As I approached San Francisco International Airport, my expectations for BMW’s new concept car were as big as the looming Boeing 777F Lufthansa cargo jet waiting for me.
I had surrendered my cellphone and everything in my purse but my drivers license to see BMW’s iNext vehicle. Its tour started in Munich a few days earlier; it came to the Bay Area after a stop at New York’s JFK airport, and was scheduled to continue on to Beijing. Talk about precious cargo.
After passing a final security check, I climbed up the rickety staircase with fellow media members and entered the cavernous aircraft. We had been told very little about what we were going to see, except it was not only the “car of the future” but the “idea of the future.”
Once aboard, a large screen divided the hold of the plane, which had been lined with plush teal carpet and an LED-filled floor. BMW’s Klaus Fröhlich teased us about what was behind the partition. “It’s more than a car,” he said at one point.
A promo video with bikini-clad women floating in water played and finally the screen went down and the car was revealed while a pre-recorded voice said through the speakers, “Are you ready to let go?”
I thought I was going to see the future.
I was ready for this to be like nothing I’d ever seen.
But it was just a car.
Sure it was sleek with its copper rose-gold exterior and butterfly-shaped grill that lit up and hid the car’s sensors and technology. Because it’s an emission-free vehicle, there’s no cooling system and the back didn’t have exhaust pipes, so the space was instead illuminated with a BMW blue hue. But it was still a car — an electric and autonomous SAV (sports activity vehicle) to be exact.
I thought I was going to see the future.
The backside of the iNext, the car of the future.
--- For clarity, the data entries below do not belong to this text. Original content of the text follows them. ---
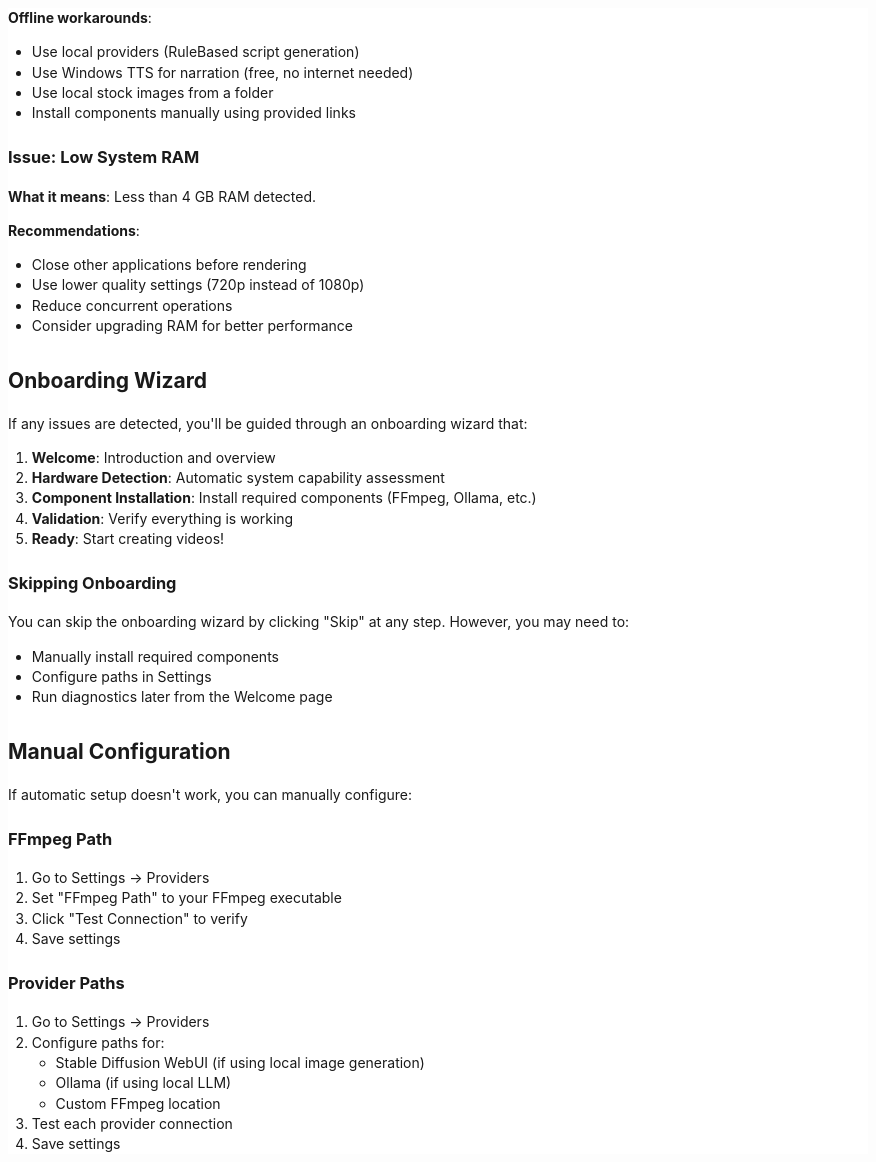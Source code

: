 **Offline workarounds**:
- Use local providers (RuleBased script generation)
- Use Windows TTS for narration (free, no internet needed)
- Use local stock images from a folder
- Install components manually using provided links

### Issue: Low System RAM

**What it means**: Less than 4 GB RAM detected.

**Recommendations**:
- Close other applications before rendering
- Use lower quality settings (720p instead of 1080p)
- Reduce concurrent operations
- Consider upgrading RAM for better performance

## Onboarding Wizard

If any issues are detected, you'll be guided through an onboarding wizard that:

1. **Welcome**: Introduction and overview
2. **Hardware Detection**: Automatic system capability assessment
3. **Component Installation**: Install required components (FFmpeg, Ollama, etc.)
4. **Validation**: Verify everything is working
5. **Ready**: Start creating videos!

### Skipping Onboarding

You can skip the onboarding wizard by clicking "Skip" at any step. However, you may need to:
- Manually install required components
- Configure paths in Settings
- Run diagnostics later from the Welcome page

## Manual Configuration

If automatic setup doesn't work, you can manually configure:

### FFmpeg Path

1. Go to Settings → Providers
2. Set "FFmpeg Path" to your FFmpeg executable
3. Click "Test Connection" to verify
4. Save settings

### Provider Paths

1. Go to Settings → Providers
2. Configure paths for:
   - Stable Diffusion WebUI (if using local image generation)
   - Ollama (if using local LLM)
   - Custom FFmpeg location
3. Test each provider connection
4. Save settings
At this point I’ve covered my fair share of concept cars and I understand the point of them is to push what’s possible and provide inspiration for future vehicles that will actually get produced. But this moment had been so hyped, I thought I was going to see the epitome of car innovation. I was ready to not even recognize this as a car but as something else entirely.
Once I got to peer inside, the iNext seemed like it was taking on Byton’s autonomous concept car — but instead of a ludicrous dashboard screen spanning the entire length of the car, BMW was all about minimalist “shy technology” that only comes out when you need it. That’s why the steering wheel retracts, along with the pedals, leaving a flat, smooth floor. The only screens are in front of the driver’s seat.
The iNext has a minimalist interior design. The steering wheel retracts.
The “favorite space” idea behind the interior design was reminiscent of Volvo’s autonomous vehicle idea, but way tamer. Volvo created a space where drivers could make coffee or even sleep in the car.
But BMW’s iNext seemed just like any higher-end, spacious four-seater. It still had a steering wheel, a driver’s seat, front passenger seat and backseat bench. Some elements stood out, like the “smart” material in the back seat and center console — to control the music, you just touch your finger against the fabric. It definitely had a living room vibe, but more of a living room where you aren’t allowed to eat on the couch or walk on the carpet with shoes on.
In another futuristic touch, the car doesn’t have side mirrors, but instead small cameras that are built into the edge of the car.
Even if it’s a somewhat expected space, the passenger experience still seemed luxurious and well-connected with voice control hooked up to BMW’s virtual assistant and facial recognition from interior cameras. There was even an interactive light beam projected from the back seat onto a book that lets you touch and play videos on the pages. Or it can just be a reading light.
The center console is designed to look like a living room coffee table.
BMW says the car will be a Level 3 semi-autonomous vehicle; that means it won’t be able to fully drive itself without human interference in all conditions (that would be Level 4 and 5 autonomy).
BMW plans to start producing iNext in 2021 with 33 sensors, chip-based LIDAR (the laser system that guides the self-driving component), and a battery based off its “i” electric cars. It will probably look a lot like what I saw on the plane, but that’s just a jumping off point.
Call me jaded, but I thought I was going to see the future. All I saw was another idea for a self-driving electric car.